Sunday, October 5, 2014

The Terns, The Turn

Flocks of arctic terns took southerly wing with snowflake's fall.
Onward the terns flew into warmer days without cease, over the great Midwestern shield of the continent.
But then, with the dawn of a high sun, a flock scattered in twain as, right through their midst, dashed a young tern -- flying north!
The leader of the tern flock swerved about, and soon they caught up to the young tern.
"Hola, young one!" the lead tern yelled above the flutter of their beating wings. "Why fly you north?"
"Does a tern not migrate north?" the younger tern barked.
"Indeed, we do," the lead tern replied, glancing back at his flock to see them all still riding his tail. "But, young one, we think your season is turned around! T'would be safer -- and more fun, I assure you! -- to head back south this season."
"But it was way too hot down South! I almost died of thirst!" the young tern cried.
"Ah, so you've been on this path a long while, then. But trust us now, young one. The South will become cooler and wetter with the coming season. To the north you will find only death."
The young tern looked over at the lead tern, with mild panic in its eyes. "But I've been on my path so long! How can I just turn around and abandon it?"
The lead tern skeewed a friendly laugh, and replied, "Just follow me, young one -- follow us all!"
And the lead tern wheeled about in the sky, heading once more toward the noon sun -- and, among his flock, followed at his right wing a once misguided but brave young tern.
Thus, the life you lead now can yet lead elsewhere.

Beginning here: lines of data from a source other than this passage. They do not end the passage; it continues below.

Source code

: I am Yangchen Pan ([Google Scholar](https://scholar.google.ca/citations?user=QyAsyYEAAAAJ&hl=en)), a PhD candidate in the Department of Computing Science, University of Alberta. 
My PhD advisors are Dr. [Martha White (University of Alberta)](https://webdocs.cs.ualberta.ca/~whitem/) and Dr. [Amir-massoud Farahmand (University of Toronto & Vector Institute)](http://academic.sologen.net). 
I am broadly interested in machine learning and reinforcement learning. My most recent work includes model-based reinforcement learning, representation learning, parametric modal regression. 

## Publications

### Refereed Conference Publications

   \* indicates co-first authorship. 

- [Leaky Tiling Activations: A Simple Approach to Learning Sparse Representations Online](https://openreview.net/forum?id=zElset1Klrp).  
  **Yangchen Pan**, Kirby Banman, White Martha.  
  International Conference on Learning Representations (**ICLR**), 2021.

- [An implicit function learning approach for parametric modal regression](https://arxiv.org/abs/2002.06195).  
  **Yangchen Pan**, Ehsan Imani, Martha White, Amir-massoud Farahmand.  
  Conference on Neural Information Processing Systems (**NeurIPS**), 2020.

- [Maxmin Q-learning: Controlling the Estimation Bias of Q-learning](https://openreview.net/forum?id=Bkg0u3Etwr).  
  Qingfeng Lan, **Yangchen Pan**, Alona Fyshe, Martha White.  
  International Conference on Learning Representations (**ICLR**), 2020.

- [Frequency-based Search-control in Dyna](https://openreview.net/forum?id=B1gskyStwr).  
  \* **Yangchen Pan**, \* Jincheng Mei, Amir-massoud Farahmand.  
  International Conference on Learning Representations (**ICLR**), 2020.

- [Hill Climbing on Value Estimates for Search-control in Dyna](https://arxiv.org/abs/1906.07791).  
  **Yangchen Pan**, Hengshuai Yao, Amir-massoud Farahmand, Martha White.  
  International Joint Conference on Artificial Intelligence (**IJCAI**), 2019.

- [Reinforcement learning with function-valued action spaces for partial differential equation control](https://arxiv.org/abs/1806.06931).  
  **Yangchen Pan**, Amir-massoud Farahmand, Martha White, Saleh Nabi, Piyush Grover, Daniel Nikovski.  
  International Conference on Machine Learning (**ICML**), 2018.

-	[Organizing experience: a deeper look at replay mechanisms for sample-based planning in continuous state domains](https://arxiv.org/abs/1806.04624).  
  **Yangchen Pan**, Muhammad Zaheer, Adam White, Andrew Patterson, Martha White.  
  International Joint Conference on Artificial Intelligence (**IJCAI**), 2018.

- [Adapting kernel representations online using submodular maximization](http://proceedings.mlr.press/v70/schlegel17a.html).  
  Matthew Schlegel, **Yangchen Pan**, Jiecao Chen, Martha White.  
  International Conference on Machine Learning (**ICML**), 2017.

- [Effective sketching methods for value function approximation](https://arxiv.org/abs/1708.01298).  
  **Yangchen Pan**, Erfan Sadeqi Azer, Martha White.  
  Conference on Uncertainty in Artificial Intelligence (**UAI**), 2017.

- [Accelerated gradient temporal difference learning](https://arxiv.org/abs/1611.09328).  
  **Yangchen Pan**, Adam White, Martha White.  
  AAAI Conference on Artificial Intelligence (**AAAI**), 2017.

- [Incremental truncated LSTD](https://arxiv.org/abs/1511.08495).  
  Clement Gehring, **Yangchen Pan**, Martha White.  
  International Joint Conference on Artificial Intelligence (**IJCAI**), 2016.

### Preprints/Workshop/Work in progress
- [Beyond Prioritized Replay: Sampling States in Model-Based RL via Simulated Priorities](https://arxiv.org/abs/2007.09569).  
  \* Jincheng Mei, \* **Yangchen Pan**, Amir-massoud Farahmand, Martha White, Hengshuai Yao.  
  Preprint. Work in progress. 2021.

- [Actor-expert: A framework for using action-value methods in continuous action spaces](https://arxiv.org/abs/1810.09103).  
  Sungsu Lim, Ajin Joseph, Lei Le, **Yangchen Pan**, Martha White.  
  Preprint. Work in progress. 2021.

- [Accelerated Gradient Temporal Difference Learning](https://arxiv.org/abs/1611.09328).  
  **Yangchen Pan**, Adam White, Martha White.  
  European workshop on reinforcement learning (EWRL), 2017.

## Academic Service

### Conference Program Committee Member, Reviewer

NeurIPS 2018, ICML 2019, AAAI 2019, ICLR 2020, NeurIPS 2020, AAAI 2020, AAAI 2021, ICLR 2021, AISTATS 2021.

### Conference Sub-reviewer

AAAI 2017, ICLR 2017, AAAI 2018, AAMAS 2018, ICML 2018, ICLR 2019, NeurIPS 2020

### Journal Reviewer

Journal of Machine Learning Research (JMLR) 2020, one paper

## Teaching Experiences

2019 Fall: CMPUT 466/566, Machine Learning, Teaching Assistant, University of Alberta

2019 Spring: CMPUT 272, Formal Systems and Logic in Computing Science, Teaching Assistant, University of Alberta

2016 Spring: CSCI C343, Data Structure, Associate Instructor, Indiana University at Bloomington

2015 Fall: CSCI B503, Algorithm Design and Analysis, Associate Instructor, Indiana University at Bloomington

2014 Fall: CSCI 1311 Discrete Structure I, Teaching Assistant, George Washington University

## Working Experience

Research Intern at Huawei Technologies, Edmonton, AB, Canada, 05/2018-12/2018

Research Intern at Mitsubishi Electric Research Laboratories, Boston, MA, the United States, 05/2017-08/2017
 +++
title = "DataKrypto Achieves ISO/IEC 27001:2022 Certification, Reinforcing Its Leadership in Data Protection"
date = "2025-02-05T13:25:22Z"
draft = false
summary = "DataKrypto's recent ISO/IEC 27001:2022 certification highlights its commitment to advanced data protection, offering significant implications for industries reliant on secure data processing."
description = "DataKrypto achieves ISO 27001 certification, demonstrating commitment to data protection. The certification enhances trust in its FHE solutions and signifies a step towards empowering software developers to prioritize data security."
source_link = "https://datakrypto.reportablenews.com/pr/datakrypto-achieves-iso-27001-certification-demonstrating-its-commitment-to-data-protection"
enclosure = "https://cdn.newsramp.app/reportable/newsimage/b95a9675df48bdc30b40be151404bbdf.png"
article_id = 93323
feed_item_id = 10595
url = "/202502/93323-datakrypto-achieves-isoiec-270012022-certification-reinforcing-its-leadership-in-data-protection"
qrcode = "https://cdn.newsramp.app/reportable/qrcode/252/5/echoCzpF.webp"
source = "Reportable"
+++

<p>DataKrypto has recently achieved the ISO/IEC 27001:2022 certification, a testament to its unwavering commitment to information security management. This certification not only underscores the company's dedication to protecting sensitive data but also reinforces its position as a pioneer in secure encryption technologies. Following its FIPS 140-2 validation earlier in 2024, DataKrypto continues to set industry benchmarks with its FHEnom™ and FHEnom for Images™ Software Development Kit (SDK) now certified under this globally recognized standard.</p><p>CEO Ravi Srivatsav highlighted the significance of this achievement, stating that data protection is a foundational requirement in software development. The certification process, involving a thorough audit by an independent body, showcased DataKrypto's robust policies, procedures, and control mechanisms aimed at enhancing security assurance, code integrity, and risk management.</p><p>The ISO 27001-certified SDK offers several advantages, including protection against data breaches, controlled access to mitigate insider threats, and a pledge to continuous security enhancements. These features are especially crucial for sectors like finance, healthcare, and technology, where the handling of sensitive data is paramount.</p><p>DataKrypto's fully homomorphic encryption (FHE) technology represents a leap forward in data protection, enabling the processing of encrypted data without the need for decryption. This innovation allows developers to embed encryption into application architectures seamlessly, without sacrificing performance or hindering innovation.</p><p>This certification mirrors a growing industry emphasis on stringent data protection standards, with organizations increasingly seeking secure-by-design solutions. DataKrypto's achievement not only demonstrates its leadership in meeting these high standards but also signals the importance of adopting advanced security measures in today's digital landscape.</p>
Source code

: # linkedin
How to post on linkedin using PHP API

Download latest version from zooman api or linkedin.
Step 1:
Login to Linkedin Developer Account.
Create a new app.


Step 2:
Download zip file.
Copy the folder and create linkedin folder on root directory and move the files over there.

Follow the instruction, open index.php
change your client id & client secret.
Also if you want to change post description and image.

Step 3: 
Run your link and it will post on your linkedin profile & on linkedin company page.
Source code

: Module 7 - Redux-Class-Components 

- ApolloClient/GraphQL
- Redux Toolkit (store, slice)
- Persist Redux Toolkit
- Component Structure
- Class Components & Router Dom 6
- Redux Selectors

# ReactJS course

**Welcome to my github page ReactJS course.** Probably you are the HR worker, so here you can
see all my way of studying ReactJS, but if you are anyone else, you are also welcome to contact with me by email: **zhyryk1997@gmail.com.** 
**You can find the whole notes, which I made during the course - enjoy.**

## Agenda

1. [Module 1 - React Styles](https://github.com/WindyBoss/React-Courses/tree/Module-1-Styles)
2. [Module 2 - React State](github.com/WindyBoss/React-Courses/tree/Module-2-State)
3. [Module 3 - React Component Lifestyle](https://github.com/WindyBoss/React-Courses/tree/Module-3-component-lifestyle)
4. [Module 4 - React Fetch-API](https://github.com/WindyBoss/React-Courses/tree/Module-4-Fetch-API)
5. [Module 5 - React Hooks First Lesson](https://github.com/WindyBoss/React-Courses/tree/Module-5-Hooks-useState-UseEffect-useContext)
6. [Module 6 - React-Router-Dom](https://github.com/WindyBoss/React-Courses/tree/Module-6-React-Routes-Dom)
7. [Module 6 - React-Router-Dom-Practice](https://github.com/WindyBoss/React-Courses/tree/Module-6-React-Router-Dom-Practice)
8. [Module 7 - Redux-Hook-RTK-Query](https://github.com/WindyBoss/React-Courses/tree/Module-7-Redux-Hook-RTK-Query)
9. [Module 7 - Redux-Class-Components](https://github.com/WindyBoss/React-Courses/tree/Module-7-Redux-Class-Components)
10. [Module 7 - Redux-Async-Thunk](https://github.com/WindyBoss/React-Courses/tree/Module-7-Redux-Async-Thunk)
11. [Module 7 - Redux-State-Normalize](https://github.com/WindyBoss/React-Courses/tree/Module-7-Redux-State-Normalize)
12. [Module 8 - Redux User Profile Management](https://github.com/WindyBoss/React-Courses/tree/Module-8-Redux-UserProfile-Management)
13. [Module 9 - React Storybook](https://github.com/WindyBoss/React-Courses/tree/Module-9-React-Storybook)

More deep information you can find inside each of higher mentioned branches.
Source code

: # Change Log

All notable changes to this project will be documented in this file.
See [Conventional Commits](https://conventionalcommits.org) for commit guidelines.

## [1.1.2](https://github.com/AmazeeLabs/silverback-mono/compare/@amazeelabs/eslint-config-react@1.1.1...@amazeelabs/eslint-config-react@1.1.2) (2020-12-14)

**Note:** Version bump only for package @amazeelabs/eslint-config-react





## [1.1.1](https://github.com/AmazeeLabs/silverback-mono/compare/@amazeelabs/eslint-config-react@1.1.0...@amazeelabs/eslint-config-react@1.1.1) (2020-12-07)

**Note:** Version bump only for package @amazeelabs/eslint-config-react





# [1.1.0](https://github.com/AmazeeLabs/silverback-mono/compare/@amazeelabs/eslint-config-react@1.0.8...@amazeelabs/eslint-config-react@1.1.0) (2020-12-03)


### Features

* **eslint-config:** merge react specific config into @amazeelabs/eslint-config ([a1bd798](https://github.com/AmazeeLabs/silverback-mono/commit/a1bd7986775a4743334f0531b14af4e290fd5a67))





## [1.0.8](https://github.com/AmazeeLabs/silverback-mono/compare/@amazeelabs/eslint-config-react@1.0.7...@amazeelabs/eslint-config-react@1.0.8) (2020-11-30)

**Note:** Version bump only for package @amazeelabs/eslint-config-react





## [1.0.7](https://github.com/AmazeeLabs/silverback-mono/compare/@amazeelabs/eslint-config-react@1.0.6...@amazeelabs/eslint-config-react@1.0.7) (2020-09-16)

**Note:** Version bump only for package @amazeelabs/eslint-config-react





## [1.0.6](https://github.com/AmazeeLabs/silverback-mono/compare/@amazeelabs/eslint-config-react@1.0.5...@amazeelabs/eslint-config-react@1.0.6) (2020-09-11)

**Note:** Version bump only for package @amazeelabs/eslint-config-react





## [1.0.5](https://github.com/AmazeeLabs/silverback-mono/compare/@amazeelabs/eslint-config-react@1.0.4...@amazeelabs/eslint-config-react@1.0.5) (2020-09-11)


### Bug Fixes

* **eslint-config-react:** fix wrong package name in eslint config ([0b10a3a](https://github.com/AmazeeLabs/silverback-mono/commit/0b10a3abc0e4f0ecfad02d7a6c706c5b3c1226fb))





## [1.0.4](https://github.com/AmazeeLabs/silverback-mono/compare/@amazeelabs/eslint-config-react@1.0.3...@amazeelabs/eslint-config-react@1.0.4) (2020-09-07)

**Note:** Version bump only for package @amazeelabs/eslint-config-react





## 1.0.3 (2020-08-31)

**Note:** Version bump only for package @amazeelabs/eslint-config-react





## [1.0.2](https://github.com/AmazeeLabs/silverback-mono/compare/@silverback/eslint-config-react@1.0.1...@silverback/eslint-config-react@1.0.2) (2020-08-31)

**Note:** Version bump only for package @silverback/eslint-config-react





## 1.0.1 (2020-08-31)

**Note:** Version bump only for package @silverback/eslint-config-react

September 27, 2014, excerpt from The Parables of Reason © 2007-2014 (Chapter 2, "Assumption's Denial"), by Frank H. Burton, Executive Director, The Circle of Reason

Aphorism of the Week

Reason, like gravity, is the weakest of natural forces, but in the end creates suns. -- via Alfred North Whitehead

Dedicated to U.S. state-by-state efforts to counter federal prohibition of the medicinal and recreational sales of marijuana, both prohibitions causing death and misery -- one by allowing illness to go untreated, the other by creating black markets, gangs and crime.